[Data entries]
<<<<

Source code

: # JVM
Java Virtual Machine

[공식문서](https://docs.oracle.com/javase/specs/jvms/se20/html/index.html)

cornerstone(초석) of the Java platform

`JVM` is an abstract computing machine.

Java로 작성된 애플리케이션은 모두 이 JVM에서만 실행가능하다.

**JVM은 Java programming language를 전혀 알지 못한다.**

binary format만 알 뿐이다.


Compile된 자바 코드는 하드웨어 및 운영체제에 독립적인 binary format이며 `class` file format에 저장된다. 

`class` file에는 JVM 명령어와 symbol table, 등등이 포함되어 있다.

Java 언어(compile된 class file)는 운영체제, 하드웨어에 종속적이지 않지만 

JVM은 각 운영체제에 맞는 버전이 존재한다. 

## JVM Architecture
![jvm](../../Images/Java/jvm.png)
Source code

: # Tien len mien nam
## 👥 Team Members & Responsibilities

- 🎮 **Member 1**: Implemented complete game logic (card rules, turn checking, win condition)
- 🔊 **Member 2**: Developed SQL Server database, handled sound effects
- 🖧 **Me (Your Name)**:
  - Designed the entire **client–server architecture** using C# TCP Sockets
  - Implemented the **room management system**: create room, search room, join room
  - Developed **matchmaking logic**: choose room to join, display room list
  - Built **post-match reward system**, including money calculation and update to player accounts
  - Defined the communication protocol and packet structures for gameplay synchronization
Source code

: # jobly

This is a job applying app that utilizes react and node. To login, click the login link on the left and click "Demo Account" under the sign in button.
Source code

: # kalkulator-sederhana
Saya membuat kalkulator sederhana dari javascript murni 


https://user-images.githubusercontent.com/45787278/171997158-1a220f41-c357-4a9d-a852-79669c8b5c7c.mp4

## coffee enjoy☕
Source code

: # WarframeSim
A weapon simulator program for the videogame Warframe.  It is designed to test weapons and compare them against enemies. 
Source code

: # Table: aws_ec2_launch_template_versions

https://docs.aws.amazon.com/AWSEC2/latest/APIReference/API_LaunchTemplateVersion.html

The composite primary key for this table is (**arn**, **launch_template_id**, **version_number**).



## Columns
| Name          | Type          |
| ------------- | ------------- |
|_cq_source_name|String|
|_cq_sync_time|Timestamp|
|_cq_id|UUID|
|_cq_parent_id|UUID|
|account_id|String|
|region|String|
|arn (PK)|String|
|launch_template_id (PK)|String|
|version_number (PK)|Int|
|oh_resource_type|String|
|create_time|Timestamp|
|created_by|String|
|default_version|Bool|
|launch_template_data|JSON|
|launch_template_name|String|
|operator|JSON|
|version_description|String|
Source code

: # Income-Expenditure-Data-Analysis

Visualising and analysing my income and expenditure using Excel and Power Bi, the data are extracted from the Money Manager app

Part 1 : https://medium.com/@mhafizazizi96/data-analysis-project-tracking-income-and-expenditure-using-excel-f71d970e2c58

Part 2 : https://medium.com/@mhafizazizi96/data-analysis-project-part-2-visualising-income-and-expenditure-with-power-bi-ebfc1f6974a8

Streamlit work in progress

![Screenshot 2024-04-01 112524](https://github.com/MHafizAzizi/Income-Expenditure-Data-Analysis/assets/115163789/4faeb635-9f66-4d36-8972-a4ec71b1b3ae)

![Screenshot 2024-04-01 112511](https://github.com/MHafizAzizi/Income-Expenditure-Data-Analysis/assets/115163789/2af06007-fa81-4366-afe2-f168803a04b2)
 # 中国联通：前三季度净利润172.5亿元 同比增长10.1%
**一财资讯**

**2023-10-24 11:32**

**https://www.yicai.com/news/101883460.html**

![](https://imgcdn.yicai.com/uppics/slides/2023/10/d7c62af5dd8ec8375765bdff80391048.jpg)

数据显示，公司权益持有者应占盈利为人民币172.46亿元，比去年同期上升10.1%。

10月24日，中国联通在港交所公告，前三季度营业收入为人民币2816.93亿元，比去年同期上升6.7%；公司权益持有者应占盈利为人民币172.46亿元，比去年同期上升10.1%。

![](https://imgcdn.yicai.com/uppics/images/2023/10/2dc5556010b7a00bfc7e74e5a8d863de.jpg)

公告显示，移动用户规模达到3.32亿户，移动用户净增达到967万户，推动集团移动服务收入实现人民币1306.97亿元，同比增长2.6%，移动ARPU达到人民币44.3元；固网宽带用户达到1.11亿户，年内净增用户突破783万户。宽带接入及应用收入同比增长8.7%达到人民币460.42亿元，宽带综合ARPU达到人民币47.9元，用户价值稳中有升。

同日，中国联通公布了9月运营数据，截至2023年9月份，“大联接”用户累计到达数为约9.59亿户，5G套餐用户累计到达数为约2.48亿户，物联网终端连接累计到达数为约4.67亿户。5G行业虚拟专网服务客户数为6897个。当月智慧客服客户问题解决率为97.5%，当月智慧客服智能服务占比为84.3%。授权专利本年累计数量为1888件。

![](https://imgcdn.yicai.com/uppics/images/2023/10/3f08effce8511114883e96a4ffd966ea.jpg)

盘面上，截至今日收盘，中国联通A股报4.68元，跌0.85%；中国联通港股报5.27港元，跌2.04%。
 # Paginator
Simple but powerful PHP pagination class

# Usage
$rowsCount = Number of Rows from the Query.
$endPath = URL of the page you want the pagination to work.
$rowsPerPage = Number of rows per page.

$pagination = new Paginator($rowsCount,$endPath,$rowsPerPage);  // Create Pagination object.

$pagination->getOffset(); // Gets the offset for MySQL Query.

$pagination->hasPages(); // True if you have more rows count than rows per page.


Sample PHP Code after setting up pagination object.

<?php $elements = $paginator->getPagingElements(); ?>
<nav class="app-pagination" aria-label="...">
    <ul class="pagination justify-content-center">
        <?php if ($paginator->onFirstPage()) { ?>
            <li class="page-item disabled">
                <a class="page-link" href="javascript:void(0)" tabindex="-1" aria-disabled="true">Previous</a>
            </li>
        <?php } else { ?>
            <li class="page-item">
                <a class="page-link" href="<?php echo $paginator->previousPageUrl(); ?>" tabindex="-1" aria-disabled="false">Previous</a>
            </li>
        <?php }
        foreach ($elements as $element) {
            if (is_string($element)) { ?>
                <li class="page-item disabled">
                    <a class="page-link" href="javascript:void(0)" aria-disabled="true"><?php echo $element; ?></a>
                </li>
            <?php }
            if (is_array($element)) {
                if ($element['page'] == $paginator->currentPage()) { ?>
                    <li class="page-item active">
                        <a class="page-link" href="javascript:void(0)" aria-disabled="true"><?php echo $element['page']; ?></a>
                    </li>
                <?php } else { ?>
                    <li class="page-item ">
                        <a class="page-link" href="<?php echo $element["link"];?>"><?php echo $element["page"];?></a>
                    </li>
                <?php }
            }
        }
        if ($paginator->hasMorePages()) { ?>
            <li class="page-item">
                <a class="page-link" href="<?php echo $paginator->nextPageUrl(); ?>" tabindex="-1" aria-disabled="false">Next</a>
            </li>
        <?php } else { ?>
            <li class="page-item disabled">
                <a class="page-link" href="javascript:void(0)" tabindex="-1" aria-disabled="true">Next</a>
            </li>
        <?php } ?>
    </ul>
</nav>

>>>>

— WHAT THE TASK REQUIRES —
For every line above that has "system" in it, copy the line.

— EXPECTED ANSWER —
  - Implemented the **room management system**: create room, search room, join room
  - Built **post-match reward system**, including money calculation and update to player accounts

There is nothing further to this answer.